In [2]:  result.keys()
Out[2]: dict_keys(['m0', 'm1', 'm2', 'm3'])

Here we can see that the results file contains a dictionary. Each key ‘m0’,’m1’ corresponds to a fit of each chosen model. For example, if only models 0 and 1 were chosen to be fit in the analysis stage, then only keys ‘m0’ and ‘m1’ would be present. In this example, models 0, 1, 2, and 3 were all attempted, so their corresponding keys are present.

The results are a nested dictionary, so each key ‘m0’, ‘m1’ etc contains its own keys.

In [3]: result["m0"].keys()
Out[3]: dict_keys(['lnlike', 'model', 'BIC', 'best_fit_power_spectrum', 'frequencies', 'power', 'params', 'rchi2', 'probability', 'ID'])

we can see that numerous properties of the data and analysis have been saved for future inspection. We summarize these properties below.

  • lnlike: The value of the best-fit log-likelihood for this model
  • model: a string descriptor of the model that was fitted to the data
  • BIC: the value of the Bayesian Information Criterion (BIC) for this model fit
  • best_fit_power_spectrum: an array containing the values of the best fit model to the Fourier power spectrum
  • frequencies: an array containing the frequencies for the Fourier power spectrum
  • power: an array containing the Fourier power values
  • params: A list of the best-fit model parameters. These parameters produce the best fit power spectrum.
  • rchi2: The reduced chi-squared value, used to determine if this model is appropriate at all given the data
  • probability: The probability value associated with the rchi2 value.
  • ID: The ID number corresponding to the model used

Interpretation

To determine which of the fitted models is most appropriate for the data, we compare the Bayesian Information Criterion (BIC) values for each model. The BIC is closely related to the negative log likelihood, and is given by: -2 ln(L) + k ln(n), where L is the maximum likelihood, k is the number of free parameters, and n is the number of data points in the Fourier power spectrum.
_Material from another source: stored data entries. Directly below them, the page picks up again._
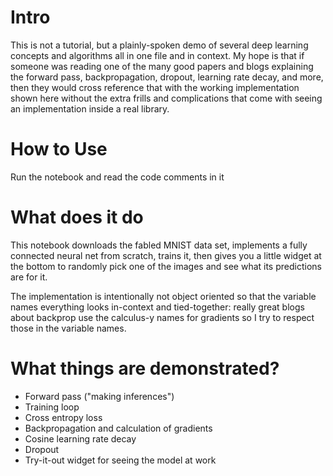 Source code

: # Intro
This is not a tutorial, but a plainly-spoken demo of several deep learning concepts and algorithms all in one file and in context. My hope is that if someone was reading one of the many good papers and blogs explaining the forward pass, backpropagation, dropout, learning rate decay, and more, then they would cross reference that with the working implementation shown here without the extra frills and complications that come with seeing an implementation inside a real library.

# How to Use
Run the notebook and read the code comments in it

# What does it do
This notebook downloads the fabled MNIST data set, implements a fully connected neural net from scratch, trains it, then gives you a little widget at the bottom to randomly pick one of the images and see what its predictions are for it.

The implementation is intentionally not object oriented so that the variable names everything looks in-context and tied-together: really great blogs about backprop use the calculus-y names for gradients so I try to respect those in the variable names.

# What things are demonstrated?
* Forward pass ("making inferences")
* Training loop
* Cross entropy loss
* Backpropagation and calculation of gradients
* Cosine learning rate decay
* Dropout
* Try-it-out widget for seeing the model at work
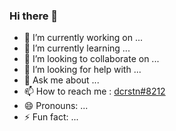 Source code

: ### Hi there 👋

- 🔭 I’m currently working on ...
- 🌱 I’m currently learning ...
- 👯 I’m looking to collaborate on ...
- 🤔 I’m looking for help with ...
- 💬 Ask me about ...
- 📫 How to reach me : [dcrstn#8212](discordapp.com/users/659470266560282631)
- 😄 Pronouns: ...
- ⚡ Fun fact: ...
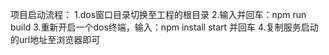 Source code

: 项目启动流程：
1.dos窗口目录切换至工程的根目录
2.输入并回车：npm run build
3.重新开启一个dos终端，输入：npm install start 并回车
4.复制服务启动的url地址至浏览器即可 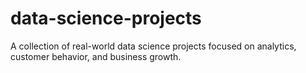 # data-science-projects
A collection of real-world data science projects focused on analytics, customer behavior, and business growth.
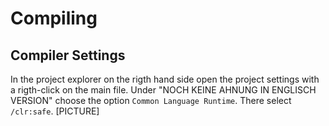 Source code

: # Compiling

## Compiler Settings

In the project explorer on the rigth hand side open the project settings with a rigth-click on the main file. Under "NOCH KEINE AHNUNG IN ENGLISCH VERSION" choose the option ``Common Language Runtime``. There select ``/clr:safe``.
[PICTURE]
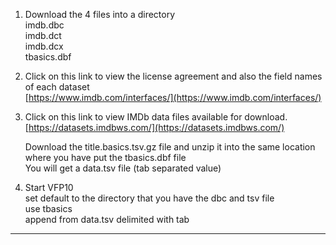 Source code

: 
1. Download the 4 files into a directory  
   imdb.dbc   
   imdb.dct   
   imdb.dcx   
   tbasics.dbf   

2. Click on this link to view the license agreement and also the field names of each dataset  
[https://www.imdb.com/interfaces/](https://www.imdb.com/interfaces/)

3. Click on this link to view IMDb data files available for download.  
[https://datasets.imdbws.com/](https://datasets.imdbws.com/)    

   Download the title.basics.tsv.gz  file and unzip it into the same location where you have put the tbasics.dbf file  
   You will get a data.tsv file (tab separated value)

4. Start VFP10  
set default to the directory that you have the dbc and tsv file  
use tbasics  
append from data.tsv delimited with tab  

***







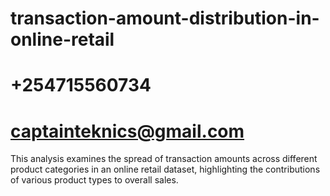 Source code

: # transaction-amount-distribution-in-online-retail
# +254715560734
# captainteknics@gmail.com
This analysis examines the spread of transaction amounts across different product categories in an online retail dataset, highlighting the contributions of various product types to overall sales.
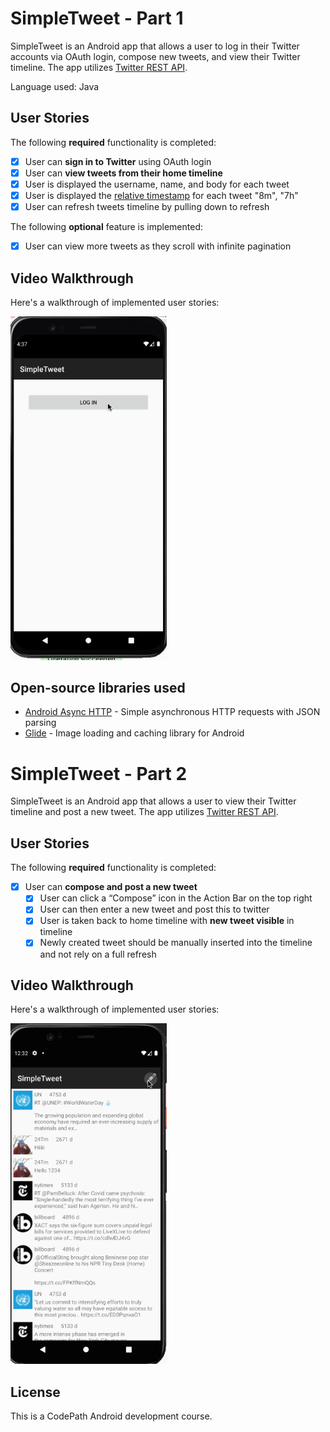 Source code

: # SimpleTweet - Part 1
SimpleTweet is an Android app that allows a user to log in their Twitter accounts via OAuth login, compose new tweets, and view their Twitter timeline. The app utilizes [Twitter REST API](https://dev.twitter.com/rest/public).

Language used: Java

## User Stories

The following **required** functionality is completed:

- [x] User can **sign in to Twitter** using OAuth login
- [x]	User can **view tweets from their home timeline**
  - [x] User is displayed the username, name, and body for each tweet
  - [x] User is displayed the [relative timestamp](https://gist.github.com/nesquena/f786232f5ef72f6e10a7) for each tweet "8m", "7h"
- [x] User can refresh tweets timeline by pulling down to refresh

The following **optional** feature is implemented:

- [x] User can view more tweets as they scroll with infinite pagination

## Video Walkthrough

Here's a walkthrough of implemented user stories:

<img src='simpletweet1_walkthrough.gif' title='Video Walkthrough SimpleTweet 1' width=250><br>

## Open-source libraries used

- [Android Async HTTP](https://github.com/codepath/CPAsyncHttpClient) - Simple asynchronous HTTP requests with JSON parsing
- [Glide](https://github.com/bumptech/glide) - Image loading and caching library for Android

# SimpleTweet - Part 2

SimpleTweet is an Android app that allows a user to view their Twitter timeline and post a new tweet. The app utilizes [Twitter REST API](https://dev.twitter.com/rest/public).

## User Stories

The following **required** functionality is completed:

- [x] User can **compose and post a new tweet**
  - [x] User can click a “Compose” icon in the Action Bar on the top right
  - [x] User can then enter a new tweet and post this to twitter
  - [x] User is taken back to home timeline with **new tweet visible** in timeline
  - [x] Newly created tweet should be manually inserted into the timeline and not rely on a full refresh

## Video Walkthrough

Here's a walkthrough of implemented user stories:

<img src='simpletweet2_walkthrough.gif' title='Video Walkthrough SimpleTweet 2' width=250><br>

## License
This is a CodePath Android development course.
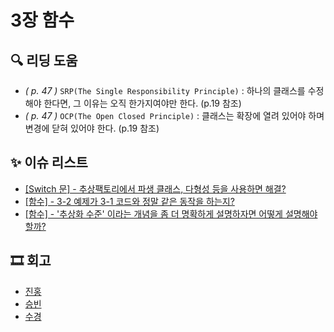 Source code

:# 3장 함수

## 🔍 리딩 도움
- _( p. 47 )_ `SRP(The Single Responsibility Principle)` : 하나의 클래스를 수정해야 한다면, 그 이유는 오직 한가지여야만 한다. (p.19 참조)
- _( p. 47 )_ `OCP(The Open Closed Principle)` : 클래스는 확장에 열려 있어야 하며 변경에 닫혀 있어야 한다. (p.19 참조)


## ✨ 이슈 리스트
- [[Switch 문] - 추상팩토리에서 파생 클래스, 다형성 등을 사용하면 해결?](https://github.com/Eighteeen/CleanCode_Book_Study/issues/3)
- [[함수] - 3-2 예제가 3-1 코드와 정말 같은 동작을 하는지?](https://github.com/Eighteeen/CleanCode_Book_Study/issues/4)
- [[함수] - '추상화 수준' 이라는 개념을 좀 더 명확하게 설명하자면 어떻게 설명해야 할까?](https://github.com/Eighteeen/CleanCode_Book_Study/issues/5)

## 🎞 회고

- [진홍](./kjh.md)
- [승빈](./wsb.md)
- [수경](./hsk.md)
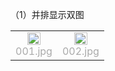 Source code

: （1）并排显示双图
<table rules="none" align="center">
	<tr>
		<td>
			<center>
				<img src="https://img-blog.csdnimg.cn/293b792757c24b8caa1ffba18ce76831.jpg" width="60%" />
				<br/>
				<font color="AAAAAA">001.jpg</font>
			</center>
		</td>
		<td>
			<center>
				<img src="https://img-blog.csdnimg.cn/f70c9b6462314611828f3349942b1227.jpg" width="60%" />
				<br/>
				<font color="AAAAAA">002.jpg</font>
			</center>
		</td>
	</tr>
</table>

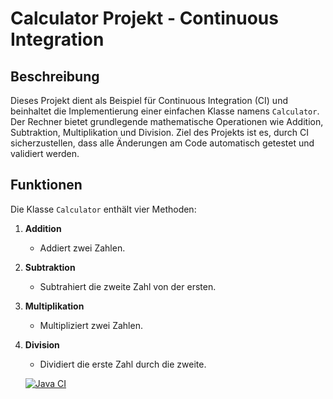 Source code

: # Calculator Projekt - Continuous Integration

## Beschreibung
Dieses Projekt dient als Beispiel für Continuous Integration (CI) und beinhaltet die Implementierung einer einfachen Klasse namens `Calculator`. Der Rechner bietet grundlegende mathematische Operationen wie Addition, Subtraktion, Multiplikation und Division. Ziel des Projekts ist es, durch CI sicherzustellen, dass alle Änderungen am Code automatisch getestet und validiert werden.

## Funktionen
Die Klasse `Calculator` enthält vier Methoden:

1. **Addition**
   - Addiert zwei Zahlen.

2. **Subtraktion**
   - Subtrahiert die zweite Zahl von der ersten.

3. **Multiplikation**
   - Multipliziert zwei Zahlen.

4. **Division**
   - Dividiert die erste Zahl durch die zweite.
  
   [![Java CI](https://github.com/auroramuca/ci/actions/workflows/ci.yml/badge.svg)](https://github.com/auroramuca/ci/actions/workflows/ci.yml)
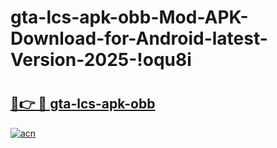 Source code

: # gta-lcs-apk-obb-Mod-APK-Download-for-Android-latest-Version-2025-!oqu8i

# <h2><a href="https://7frzrp.esa.edu.pl?title=gta-lcs-apk-obb&ref=oqu8i">🔗👉 🔴 gta-lcs-apk-obb</a></h2>

[![acn](https://github.com/user-attachments/assets/0f9c940e-d8b0-45ae-aac7-cd30a18b3e1c)](https://7frzrp.esa.edu.pl?title=gta-lcs-apk-obb&ref=oqu8i)

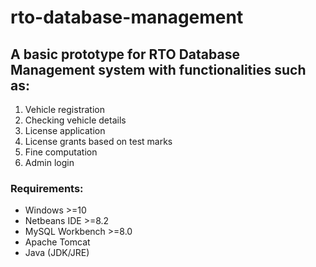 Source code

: # rto-database-management

## A basic prototype for RTO Database Management system with functionalities such as:
1. Vehicle registration 
2. Checking vehicle details 
3. License application
4. License grants based on test marks
5. Fine computation
6. Admin login

### Requirements:
- Windows >=10
- Netbeans IDE >=8.2
- MySQL Workbench >=8.0
- Apache Tomcat 
- Java (JDK/JRE)


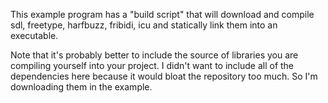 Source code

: This example program has a "build script" that will download and compile sdl, freetype, harfbuzz, fribidi, icu and statically link them into an executable.

Note that it's probably better to include the source of libraries you are compiling yourself into your project. I didn't want to include all of the dependencies here because it would bloat the repository too much. So I'm downloading them in the example.

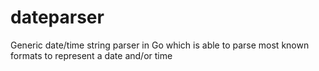 # dateparser
Generic date/time string parser in Go which is able to parse most known formats to represent a date and/or time
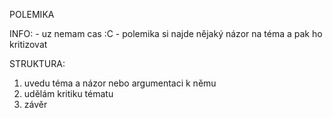 POLEMIKA

INFO: 
     - uz nemam cas :C
     - polemika si najde nějaký názor na téma a pak ho kritizovat

STRUKTURA:
1. uvedu téma a názor nebo argumentaci k němu
2. udělám kritiku tématu
3. závěr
The model that best minimizes BIC is considered the best fit to the data. For a model to be considered strongly preferred over other models, we typically require a difference in the BIC value of > 10 compared with other models. If two models have a very similar BIC then we do not have much evidence in favour of one over the other.

For detecting oscillations, this means we are looking for one of the models that includes an oscillation (e.g. model 1) to be strongly preferred over the models that do not contain an oscillation (e.g. model 0).

Note: the BIC values alone provide only a relative comparison between the selected models, not an absolute goodness of fit to the data. In other words, all of the models may fit poorly. To check this we include the additional parameter rchi2, which is a chi-squared like metric for exponentially distributed data. If the rchi2 value of a model is too large (as estimated via the associated probability value), it should be considered inappropriate for the data. Suggested cutoff values for the probability are p < 0.05 or p < 0.01.